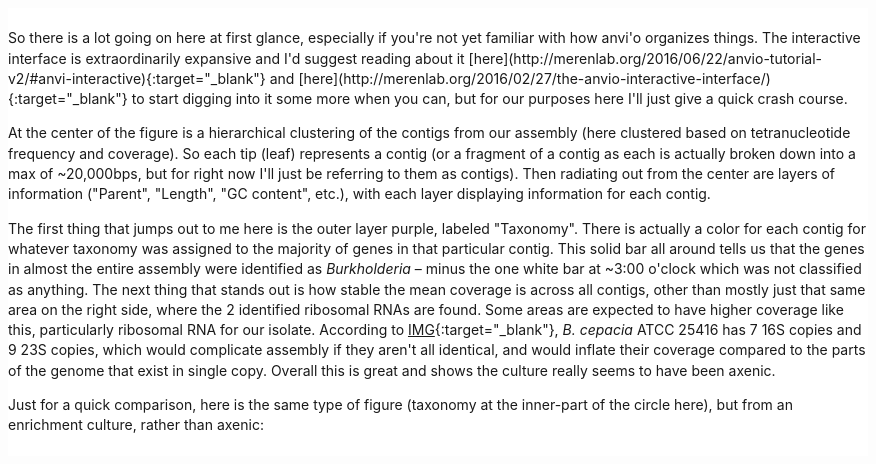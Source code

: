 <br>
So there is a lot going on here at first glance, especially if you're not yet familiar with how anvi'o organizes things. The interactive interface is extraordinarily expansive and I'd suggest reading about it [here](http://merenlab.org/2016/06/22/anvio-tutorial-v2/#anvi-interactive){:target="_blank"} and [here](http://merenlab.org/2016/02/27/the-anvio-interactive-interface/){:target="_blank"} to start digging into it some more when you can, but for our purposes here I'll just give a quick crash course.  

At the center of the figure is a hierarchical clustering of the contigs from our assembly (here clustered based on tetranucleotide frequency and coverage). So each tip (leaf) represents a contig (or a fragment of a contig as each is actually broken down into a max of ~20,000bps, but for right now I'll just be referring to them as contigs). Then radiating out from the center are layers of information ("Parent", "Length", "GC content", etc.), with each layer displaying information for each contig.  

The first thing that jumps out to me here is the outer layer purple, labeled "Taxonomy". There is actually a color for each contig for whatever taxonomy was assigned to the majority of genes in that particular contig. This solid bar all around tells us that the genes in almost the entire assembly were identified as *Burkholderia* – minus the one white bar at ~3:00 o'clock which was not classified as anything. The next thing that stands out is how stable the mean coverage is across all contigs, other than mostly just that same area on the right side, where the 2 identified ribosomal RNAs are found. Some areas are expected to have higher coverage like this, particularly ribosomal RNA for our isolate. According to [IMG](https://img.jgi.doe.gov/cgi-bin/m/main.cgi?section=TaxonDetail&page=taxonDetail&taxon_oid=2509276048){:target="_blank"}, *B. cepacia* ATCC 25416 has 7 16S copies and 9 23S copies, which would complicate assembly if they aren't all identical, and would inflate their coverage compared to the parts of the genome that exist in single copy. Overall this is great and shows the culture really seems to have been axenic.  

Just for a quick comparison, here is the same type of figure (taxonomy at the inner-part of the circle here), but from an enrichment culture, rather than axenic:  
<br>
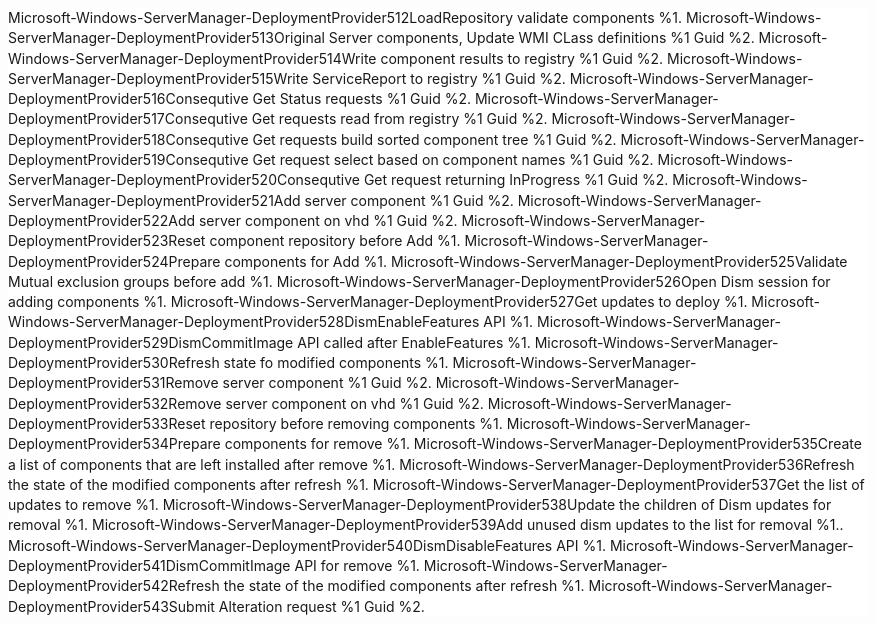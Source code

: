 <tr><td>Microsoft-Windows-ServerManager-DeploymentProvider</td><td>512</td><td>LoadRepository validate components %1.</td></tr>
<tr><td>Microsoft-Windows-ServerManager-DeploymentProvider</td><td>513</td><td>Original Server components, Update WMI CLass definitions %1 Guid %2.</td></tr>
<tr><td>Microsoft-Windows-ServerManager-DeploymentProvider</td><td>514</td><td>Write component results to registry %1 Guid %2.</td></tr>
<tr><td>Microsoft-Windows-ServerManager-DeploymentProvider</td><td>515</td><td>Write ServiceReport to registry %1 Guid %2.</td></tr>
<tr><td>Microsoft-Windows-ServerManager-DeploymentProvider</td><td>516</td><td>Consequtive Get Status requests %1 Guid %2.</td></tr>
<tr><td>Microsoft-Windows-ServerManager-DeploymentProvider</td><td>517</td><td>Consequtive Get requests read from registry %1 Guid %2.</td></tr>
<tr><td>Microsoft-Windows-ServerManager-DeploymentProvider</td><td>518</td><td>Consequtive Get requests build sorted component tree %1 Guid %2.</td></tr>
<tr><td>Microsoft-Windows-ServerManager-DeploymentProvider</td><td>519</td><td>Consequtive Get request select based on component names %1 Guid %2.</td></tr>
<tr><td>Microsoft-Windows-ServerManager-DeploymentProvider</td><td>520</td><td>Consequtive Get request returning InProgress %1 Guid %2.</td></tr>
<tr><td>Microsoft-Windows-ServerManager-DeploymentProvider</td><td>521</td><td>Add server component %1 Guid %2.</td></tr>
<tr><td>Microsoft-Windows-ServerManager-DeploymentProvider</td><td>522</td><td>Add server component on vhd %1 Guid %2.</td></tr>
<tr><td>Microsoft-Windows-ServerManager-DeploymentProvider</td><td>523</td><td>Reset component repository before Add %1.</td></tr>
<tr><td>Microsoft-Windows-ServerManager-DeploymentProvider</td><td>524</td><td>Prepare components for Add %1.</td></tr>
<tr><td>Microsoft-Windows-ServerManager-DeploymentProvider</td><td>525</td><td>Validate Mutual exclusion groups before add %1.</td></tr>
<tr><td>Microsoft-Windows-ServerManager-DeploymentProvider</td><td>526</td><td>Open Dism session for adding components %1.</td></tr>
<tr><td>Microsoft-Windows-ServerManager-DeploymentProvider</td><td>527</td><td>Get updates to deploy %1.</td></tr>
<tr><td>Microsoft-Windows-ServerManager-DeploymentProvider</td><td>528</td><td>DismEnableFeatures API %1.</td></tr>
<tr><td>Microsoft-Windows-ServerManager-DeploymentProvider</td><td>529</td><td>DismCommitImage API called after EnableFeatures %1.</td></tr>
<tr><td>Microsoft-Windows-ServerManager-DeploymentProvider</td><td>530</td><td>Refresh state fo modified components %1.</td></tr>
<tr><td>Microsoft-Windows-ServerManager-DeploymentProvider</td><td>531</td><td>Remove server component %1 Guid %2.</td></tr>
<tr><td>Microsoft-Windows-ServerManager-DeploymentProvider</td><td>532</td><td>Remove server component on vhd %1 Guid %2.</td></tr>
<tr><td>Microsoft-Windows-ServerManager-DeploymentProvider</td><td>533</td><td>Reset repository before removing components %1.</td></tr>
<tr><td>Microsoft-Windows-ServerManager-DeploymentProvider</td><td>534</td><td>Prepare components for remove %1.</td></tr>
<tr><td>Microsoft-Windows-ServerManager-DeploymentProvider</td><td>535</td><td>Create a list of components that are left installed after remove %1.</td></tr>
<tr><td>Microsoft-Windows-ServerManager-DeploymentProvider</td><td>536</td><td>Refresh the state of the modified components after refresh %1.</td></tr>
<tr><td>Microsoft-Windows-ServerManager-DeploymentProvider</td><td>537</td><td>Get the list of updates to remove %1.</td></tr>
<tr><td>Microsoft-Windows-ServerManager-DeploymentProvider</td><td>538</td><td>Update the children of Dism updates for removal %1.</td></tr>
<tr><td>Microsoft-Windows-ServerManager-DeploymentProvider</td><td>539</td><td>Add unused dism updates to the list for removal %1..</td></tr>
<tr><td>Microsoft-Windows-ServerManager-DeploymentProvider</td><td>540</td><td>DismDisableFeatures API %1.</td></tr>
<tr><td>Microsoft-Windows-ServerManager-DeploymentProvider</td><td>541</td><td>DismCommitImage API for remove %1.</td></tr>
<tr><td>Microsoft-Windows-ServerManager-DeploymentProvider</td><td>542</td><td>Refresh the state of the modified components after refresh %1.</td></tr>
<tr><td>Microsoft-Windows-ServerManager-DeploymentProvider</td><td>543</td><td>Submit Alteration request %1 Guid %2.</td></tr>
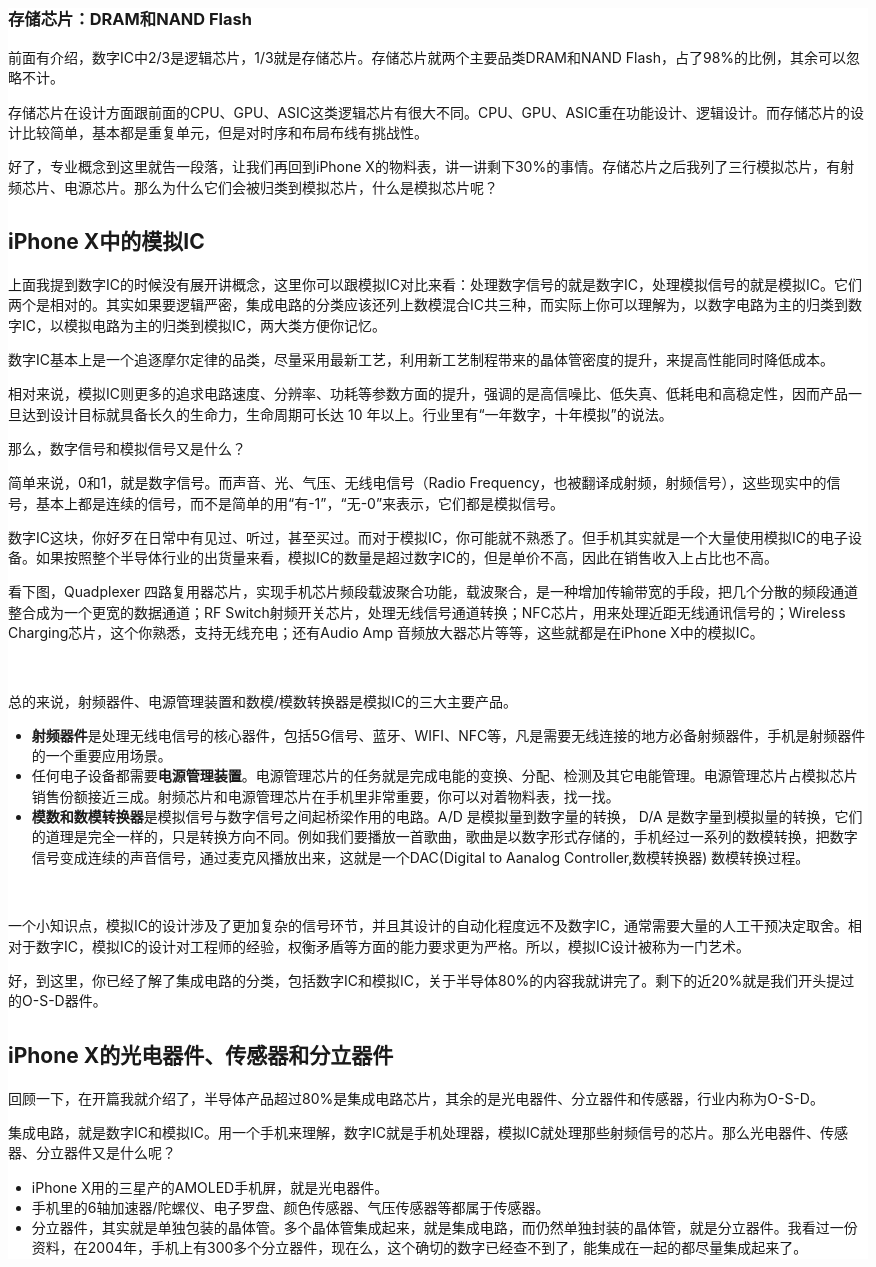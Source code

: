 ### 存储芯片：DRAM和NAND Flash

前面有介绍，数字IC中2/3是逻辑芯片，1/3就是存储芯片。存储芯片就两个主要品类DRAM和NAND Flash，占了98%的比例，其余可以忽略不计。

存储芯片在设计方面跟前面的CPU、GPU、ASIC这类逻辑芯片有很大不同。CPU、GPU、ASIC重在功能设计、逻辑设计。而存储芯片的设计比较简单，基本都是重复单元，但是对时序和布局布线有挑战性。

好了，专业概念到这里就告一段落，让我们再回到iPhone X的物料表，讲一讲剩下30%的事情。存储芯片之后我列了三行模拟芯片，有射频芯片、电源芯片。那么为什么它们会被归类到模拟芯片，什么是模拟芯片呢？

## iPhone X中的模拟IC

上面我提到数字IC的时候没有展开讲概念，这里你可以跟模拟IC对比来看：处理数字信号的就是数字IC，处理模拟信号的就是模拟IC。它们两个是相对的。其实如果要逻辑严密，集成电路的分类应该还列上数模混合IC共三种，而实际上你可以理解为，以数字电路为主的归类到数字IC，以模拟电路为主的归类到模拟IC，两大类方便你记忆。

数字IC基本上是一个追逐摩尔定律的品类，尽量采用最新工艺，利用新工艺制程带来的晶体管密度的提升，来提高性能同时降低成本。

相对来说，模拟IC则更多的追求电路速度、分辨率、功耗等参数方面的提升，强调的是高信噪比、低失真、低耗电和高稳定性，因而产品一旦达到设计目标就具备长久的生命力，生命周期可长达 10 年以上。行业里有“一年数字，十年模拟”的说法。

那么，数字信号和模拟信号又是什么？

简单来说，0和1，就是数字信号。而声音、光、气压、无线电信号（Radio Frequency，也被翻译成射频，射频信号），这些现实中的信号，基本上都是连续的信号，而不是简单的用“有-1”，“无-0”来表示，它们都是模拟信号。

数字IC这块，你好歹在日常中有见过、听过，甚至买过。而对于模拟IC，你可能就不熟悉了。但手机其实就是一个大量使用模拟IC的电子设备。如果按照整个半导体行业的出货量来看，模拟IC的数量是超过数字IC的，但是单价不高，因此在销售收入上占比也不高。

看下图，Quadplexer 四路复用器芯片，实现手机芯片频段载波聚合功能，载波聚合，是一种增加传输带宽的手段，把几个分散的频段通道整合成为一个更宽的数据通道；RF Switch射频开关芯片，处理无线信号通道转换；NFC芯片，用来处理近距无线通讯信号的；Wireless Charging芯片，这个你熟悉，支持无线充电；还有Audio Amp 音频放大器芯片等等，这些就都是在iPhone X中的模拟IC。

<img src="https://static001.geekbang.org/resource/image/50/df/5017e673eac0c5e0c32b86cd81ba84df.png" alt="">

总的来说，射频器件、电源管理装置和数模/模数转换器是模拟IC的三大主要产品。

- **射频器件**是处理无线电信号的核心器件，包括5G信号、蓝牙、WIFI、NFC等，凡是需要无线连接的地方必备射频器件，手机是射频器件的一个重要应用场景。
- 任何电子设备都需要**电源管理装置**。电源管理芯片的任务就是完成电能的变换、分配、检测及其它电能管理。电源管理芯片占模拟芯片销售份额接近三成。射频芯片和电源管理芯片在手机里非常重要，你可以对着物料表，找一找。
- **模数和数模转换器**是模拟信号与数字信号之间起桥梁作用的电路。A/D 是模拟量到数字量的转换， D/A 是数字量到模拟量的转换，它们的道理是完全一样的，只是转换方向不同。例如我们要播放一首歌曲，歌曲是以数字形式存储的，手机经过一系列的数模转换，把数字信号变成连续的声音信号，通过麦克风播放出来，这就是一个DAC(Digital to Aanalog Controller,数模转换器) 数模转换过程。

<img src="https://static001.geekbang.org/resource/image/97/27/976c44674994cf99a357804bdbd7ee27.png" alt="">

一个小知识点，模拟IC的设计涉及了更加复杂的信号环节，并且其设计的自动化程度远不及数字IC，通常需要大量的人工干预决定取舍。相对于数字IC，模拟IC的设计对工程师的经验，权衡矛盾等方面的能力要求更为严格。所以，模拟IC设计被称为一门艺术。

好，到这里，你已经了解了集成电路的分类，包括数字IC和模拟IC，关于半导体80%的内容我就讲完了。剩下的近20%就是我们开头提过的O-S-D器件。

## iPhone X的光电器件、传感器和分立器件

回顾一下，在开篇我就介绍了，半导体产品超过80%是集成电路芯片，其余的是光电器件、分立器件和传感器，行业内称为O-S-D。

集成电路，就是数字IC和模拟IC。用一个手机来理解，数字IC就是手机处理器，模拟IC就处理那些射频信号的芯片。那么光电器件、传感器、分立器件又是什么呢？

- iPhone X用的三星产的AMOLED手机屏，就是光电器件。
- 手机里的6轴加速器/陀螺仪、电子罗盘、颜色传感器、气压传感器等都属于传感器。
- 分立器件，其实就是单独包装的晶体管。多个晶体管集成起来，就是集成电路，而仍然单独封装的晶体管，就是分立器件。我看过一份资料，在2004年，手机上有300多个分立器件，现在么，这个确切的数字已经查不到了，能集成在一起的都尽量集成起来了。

____

◆ WHAT IS EXPECTED
Out of the data above, set down the lines from the one with "存储芯片在设计方面跟前面的C" to the one with "数字IC这块，你好歹在日常中", both included, exactly as written and with no additions.

◆ TASK RESPONSE
存储芯片在设计方面跟前面的CPU、GPU、ASIC这类逻辑芯片有很大不同。CPU、GPU、ASIC重在功能设计、逻辑设计。而存储芯片的设计比较简单，基本都是重复单元，但是对时序和布局布线有挑战性。

好了，专业概念到这里就告一段落，让我们再回到iPhone X的物料表，讲一讲剩下30%的事情。存储芯片之后我列了三行模拟芯片，有射频芯片、电源芯片。那么为什么它们会被归类到模拟芯片，什么是模拟芯片呢？

## iPhone X中的模拟IC

上面我提到数字IC的时候没有展开讲概念，这里你可以跟模拟IC对比来看：处理数字信号的就是数字IC，处理模拟信号的就是模拟IC。它们两个是相对的。其实如果要逻辑严密，集成电路的分类应该还列上数模混合IC共三种，而实际上你可以理解为，以数字电路为主的归类到数字IC，以模拟电路为主的归类到模拟IC，两大类方便你记忆。

数字IC基本上是一个追逐摩尔定律的品类，尽量采用最新工艺，利用新工艺制程带来的晶体管密度的提升，来提高性能同时降低成本。

相对来说，模拟IC则更多的追求电路速度、分辨率、功耗等参数方面的提升，强调的是高信噪比、低失真、低耗电和高稳定性，因而产品一旦达到设计目标就具备长久的生命力，生命周期可长达 10 年以上。行业里有“一年数字，十年模拟”的说法。

那么，数字信号和模拟信号又是什么？

简单来说，0和1，就是数字信号。而声音、光、气压、无线电信号（Radio Frequency，也被翻译成射频，射频信号），这些现实中的信号，基本上都是连续的信号，而不是简单的用“有-1”，“无-0”来表示，它们都是模拟信号。

数字IC这块，你好歹在日常中有见过、听过，甚至买过。而对于模拟IC，你可能就不熟悉了。但手机其实就是一个大量使用模拟IC的电子设备。如果按照整个半导体行业的出货量来看，模拟IC的数量是超过数字IC的，但是单价不高，因此在销售收入上占比也不高。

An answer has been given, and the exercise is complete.